Recently, the S&P CoreLogic Case-Shiller U.S. National Home Price NSA Index, an economic indicator that measures the change in value of U.S. single-family homes on a monthly basis, picked up the first month to month price drops. All of them were found in the West, in the metros of Seattle, San Francisco, San Diego, Los Angeles, Denver and Portland. Normally, the index lags reality by approximately 4-6 months, but the numbers are telling.
In today's episode of The Higher Standard, Chris and Saied explore these results as well as more evidence backing up a significant decline in housing demand - as Chris has been suggesting for some time now.
Chris and Saied discuss the now unequivocal fact that people like Dave Ramsey and Lawrence Yun, the National Association of Realtors chief economist, were wrong in their assertions and predictions.
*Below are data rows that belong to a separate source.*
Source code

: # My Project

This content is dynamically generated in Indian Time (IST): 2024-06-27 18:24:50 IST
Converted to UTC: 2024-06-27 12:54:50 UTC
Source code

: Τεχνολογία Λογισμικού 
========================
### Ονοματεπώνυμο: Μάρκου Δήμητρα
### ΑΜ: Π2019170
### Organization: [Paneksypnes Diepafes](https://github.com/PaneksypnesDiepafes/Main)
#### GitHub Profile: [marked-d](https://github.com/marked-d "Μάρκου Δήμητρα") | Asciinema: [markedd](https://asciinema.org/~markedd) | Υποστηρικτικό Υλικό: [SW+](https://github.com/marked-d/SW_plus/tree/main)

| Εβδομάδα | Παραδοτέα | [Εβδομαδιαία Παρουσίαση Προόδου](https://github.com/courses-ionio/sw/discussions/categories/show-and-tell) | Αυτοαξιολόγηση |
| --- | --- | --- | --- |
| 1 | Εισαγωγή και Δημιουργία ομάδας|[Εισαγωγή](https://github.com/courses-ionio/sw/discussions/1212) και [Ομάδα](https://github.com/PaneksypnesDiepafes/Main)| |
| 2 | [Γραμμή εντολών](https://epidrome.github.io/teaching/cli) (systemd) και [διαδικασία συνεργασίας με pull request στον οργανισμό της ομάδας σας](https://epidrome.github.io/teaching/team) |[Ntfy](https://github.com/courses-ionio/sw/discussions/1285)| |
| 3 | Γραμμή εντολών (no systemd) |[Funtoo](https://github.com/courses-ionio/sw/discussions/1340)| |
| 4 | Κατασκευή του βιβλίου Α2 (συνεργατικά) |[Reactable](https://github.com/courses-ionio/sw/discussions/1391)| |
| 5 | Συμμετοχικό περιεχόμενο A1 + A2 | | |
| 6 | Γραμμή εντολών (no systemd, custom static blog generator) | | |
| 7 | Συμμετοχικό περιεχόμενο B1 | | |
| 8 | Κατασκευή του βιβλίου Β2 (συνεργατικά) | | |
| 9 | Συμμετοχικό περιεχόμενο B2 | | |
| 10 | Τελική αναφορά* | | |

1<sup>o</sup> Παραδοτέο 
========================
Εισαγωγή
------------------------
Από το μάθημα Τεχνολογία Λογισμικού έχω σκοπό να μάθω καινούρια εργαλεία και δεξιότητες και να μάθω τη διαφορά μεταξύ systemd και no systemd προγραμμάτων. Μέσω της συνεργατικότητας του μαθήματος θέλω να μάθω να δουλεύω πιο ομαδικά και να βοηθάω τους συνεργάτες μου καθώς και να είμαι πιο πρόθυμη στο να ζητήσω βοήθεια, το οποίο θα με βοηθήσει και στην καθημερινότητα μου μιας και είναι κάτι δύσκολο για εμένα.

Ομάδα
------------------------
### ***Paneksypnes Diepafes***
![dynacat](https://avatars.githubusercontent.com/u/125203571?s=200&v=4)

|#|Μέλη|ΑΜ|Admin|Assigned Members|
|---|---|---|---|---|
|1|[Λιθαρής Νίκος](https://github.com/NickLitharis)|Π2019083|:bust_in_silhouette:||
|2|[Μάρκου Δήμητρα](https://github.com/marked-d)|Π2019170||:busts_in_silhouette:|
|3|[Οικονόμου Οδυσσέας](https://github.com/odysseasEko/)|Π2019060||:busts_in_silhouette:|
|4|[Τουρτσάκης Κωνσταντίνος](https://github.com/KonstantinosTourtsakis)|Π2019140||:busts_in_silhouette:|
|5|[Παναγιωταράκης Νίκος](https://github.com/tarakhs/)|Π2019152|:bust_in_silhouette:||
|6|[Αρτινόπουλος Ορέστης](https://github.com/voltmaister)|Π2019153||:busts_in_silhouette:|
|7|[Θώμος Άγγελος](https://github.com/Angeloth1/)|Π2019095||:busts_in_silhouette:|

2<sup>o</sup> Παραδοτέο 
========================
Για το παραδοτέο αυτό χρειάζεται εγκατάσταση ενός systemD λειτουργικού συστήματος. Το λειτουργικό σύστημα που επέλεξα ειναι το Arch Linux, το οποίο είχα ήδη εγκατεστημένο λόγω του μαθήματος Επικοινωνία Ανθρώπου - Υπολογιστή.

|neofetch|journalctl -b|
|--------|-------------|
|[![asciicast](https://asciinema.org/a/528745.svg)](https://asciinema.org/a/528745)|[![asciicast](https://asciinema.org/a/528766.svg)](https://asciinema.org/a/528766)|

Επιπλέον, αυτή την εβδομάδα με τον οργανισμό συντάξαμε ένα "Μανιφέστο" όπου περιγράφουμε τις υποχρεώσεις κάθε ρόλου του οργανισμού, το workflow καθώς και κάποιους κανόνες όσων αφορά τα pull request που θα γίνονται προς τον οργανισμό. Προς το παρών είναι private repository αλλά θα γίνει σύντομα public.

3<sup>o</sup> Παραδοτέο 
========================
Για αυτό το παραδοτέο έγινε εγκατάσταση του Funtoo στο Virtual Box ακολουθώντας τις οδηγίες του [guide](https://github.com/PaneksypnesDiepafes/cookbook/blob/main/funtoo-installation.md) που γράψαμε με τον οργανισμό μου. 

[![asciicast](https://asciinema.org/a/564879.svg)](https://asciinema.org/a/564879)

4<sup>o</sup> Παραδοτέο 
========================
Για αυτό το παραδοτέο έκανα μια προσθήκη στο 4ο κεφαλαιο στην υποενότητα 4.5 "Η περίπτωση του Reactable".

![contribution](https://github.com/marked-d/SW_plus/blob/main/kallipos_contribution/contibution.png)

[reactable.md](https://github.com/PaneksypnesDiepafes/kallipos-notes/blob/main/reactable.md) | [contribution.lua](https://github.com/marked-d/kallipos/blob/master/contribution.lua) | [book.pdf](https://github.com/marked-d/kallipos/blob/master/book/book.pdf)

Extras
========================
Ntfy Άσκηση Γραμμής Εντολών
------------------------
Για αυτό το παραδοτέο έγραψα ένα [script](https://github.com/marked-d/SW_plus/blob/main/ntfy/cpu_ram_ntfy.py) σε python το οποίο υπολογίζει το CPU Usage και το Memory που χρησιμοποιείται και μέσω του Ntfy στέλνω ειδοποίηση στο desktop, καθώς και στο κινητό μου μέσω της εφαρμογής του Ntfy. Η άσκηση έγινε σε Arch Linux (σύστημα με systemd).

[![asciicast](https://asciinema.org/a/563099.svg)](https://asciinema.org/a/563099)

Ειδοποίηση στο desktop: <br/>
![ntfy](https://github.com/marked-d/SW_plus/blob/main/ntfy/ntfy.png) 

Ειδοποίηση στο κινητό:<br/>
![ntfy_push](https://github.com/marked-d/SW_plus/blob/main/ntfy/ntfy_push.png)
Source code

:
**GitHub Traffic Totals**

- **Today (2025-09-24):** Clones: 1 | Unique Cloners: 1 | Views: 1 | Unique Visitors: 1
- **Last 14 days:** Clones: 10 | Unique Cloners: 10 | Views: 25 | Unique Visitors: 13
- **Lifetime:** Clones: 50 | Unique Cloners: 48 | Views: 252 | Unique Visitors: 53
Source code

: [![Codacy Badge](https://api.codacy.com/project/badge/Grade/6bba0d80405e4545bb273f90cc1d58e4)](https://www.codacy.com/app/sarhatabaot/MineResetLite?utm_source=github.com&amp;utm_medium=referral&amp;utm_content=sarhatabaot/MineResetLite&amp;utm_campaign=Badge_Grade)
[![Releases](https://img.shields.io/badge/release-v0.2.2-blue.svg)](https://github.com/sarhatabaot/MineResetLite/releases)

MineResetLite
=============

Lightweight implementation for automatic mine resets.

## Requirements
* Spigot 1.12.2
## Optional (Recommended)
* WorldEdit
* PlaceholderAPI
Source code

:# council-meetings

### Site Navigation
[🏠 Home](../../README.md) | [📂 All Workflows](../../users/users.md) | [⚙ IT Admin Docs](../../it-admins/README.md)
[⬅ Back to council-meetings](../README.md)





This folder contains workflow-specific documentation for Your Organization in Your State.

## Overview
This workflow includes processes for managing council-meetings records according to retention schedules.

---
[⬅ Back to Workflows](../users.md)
They also review some of the interesting new data around new and existing home sales, and mortgage applications, all of which are going down.
They discuss an article from Fortune magazine saying that Goldman Sachs now forecasts the U.S. housing market downturn will be worse in 2023. They predict sharp drops this year in new home sales of 22%, existing home sales of 17%, and housing GDP of 8.9%.
They also discuss why many people seem to be clinging to the 'logical fallacy' of a growth recession - the idea that you can be in a recession and still have growth in the economy.
This is a show you do not want to miss! Join Chris and Saied for this fascinating conversation.
What You’ll Learn in this Show:
New data showing unequivocally that people like Dave Ramsey and other recession naysayers were wrong.
Goldman Sachs’ new forecast, suggesting the U.S. housing market downturn will be bad in 2022, and continue into 2023.
Why the idea that you can be in a recession and still have growth in the economy is a logical fallacy - one in which many people seem to believe.